* Data for the task

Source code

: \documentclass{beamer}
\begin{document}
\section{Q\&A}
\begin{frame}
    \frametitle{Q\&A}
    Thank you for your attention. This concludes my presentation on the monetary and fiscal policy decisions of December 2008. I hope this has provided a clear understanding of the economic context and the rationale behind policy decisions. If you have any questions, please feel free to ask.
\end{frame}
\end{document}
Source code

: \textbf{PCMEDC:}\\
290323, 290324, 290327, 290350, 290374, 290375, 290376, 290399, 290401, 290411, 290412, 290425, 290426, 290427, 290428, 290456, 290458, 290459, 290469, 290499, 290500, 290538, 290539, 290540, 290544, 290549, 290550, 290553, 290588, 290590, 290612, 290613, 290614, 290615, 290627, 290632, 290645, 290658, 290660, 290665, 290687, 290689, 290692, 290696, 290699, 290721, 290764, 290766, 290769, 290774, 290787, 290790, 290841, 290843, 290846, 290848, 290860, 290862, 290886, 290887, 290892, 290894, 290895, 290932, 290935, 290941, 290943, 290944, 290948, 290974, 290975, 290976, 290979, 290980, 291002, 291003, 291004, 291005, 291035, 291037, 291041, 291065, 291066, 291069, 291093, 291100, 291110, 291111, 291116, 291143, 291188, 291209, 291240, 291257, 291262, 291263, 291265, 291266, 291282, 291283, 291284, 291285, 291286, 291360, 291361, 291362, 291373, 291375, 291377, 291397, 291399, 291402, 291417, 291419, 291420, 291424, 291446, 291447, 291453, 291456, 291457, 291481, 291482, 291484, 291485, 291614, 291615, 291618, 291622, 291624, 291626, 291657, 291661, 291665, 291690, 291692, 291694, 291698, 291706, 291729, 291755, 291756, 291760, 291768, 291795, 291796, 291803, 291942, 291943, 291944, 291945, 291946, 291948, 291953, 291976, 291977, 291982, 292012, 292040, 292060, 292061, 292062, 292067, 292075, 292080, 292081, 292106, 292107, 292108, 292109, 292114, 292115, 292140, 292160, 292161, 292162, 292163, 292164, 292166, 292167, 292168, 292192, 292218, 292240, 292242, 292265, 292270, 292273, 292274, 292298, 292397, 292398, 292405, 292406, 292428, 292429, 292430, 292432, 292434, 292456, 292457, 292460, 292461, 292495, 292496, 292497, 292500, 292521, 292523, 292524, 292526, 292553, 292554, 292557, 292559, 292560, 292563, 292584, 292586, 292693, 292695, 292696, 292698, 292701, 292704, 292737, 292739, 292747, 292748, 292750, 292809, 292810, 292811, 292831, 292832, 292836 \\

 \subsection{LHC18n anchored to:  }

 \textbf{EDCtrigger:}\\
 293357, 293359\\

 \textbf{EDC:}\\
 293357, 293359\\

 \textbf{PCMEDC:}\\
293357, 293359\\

* Exercise instructions
Select all lines with the word "textbf" from the entries above.

* Finished task
: \textbf{PCMEDC:}\\
 \textbf{EDCtrigger:}\\
 \textbf{EDC:}\\
 \textbf{PCMEDC:}\\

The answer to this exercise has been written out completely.